May 28, 2018
Nicolas Maduro, Hugo Chavez’s successor, was re-elected president of Venezuela on May 20th, defeating Henri Falcon, the candidate of a right-wing party who was initially predicted to win.
The rest of the right-wing parties boycotted the election. Voter turnout was low, with only 46% of the potential 20.5 million voters participating in the election, ten percent less than the ruling party hoped. This is much less than previous turnouts: 63.4 percent in 1998, the first time Chavez was elected; 74.7 percent in 2006; and 80.5 percent in 2012. In the first presidential election after Chavez’s death, in 2013, about 80 percent voted again, and Maduro got 7.5 million votes.
This time, he got just 5.8 million votes, against 1.8 million for his main opponent. That is, he won only 28 percent of the total potential electorate. Maduro paid at the polls for the difficulties the population has faced since the steep fall in the price of oil, Venezuela’s main source of income, plus the effects of the embargo imposed by the U.S.
The commentators in the media here reflect the point of view of the local right wing, and behind it, the Latin American and U.S. capitalist classes that are behind all the Venezuelan right’s maneuvers. They all hope that Maduro will face the same fate recently suffered by Lula in Brazil.
Some commentators deplore the authoritarian character of the regime and also the situation of the population.
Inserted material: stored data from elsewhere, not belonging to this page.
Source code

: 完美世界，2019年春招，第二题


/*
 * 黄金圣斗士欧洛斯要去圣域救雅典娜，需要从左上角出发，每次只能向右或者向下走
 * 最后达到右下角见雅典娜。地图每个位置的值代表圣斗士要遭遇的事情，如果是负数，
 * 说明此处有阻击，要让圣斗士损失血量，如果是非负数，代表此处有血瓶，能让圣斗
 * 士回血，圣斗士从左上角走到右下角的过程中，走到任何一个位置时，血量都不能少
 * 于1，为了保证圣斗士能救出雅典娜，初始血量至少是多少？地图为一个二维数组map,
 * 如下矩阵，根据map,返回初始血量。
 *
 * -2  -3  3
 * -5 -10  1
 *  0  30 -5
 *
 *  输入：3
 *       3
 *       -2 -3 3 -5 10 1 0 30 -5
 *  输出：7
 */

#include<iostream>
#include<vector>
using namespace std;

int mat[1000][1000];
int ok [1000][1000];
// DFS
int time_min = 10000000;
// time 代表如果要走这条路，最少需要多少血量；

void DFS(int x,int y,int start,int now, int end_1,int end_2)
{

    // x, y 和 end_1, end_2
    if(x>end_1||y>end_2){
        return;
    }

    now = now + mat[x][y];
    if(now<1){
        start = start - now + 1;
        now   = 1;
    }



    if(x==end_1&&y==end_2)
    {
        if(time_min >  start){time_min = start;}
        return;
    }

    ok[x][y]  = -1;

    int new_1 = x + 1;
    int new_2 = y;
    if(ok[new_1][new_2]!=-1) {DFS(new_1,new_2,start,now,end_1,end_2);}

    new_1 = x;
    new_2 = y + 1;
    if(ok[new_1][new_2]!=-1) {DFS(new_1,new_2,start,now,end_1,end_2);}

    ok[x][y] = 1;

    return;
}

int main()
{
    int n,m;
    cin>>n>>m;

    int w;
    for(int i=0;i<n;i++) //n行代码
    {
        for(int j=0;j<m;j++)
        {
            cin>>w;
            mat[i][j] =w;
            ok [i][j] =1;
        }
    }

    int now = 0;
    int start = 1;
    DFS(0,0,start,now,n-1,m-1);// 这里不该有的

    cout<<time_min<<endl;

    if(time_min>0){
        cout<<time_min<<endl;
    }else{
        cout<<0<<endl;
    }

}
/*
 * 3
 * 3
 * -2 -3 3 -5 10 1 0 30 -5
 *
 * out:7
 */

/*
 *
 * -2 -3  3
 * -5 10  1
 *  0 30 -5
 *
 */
The sharp decline in the price of oil has made it difficult if not impossible to find many basic products and medicines. In reality, though, these commentators mock the situation faced by the Venezuelan population.
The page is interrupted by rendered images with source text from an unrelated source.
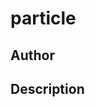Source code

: # particle

## Author

<!-- Insert Your Name Here -->

## Description

<!-- Describe your example here -->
Since Chavez took power, the local right wing, the Venezuelan bosses, and Washington have all had one goal: to remove Chavez and his party from power. They have tried many ways of doing this, including two coups that failed, and a series of electoral referendums that Chavez could win when the price of oil allowed him to distribute some of Venezuela’s income to the poorer parts of the population.
The Venezuelan right, the bosses, and Washington want to take back the power to grab all the wealth of the country. The accusations of incompetence leveled against Chavez’s followers can only lead in one direction: to reinstate the old order of things, when the capitalists and petty bourgeoisie divided up the country’s oil income among themselves.
The most narrow-minded commentators also want to see in Venezuela the umpteenth failure of socialism. But the followers of Hugo Chavez are no more socialists than was Obama when he pretended to put in place a system of universal health care. Socialism doesn’t just consist of a few policies favorable to the population, as precious as these might be. It means that the workers exercise power directly. They overthrow private property in the means of production, and the power of the capitalists. These are things the followers of Chavez have not done. In trying to find a path between local capital and the multinationals, they have chosen to play this society’s game, rather than seeking to overthrow it.
The Venezuelan right, the bosses, and Washington remain on the offensive. The U.S. has declared that it is going to make the embargo even stiffer. But the elections of May 20 showed that many ordinary people distrust these demagogues and continue to support Maduro.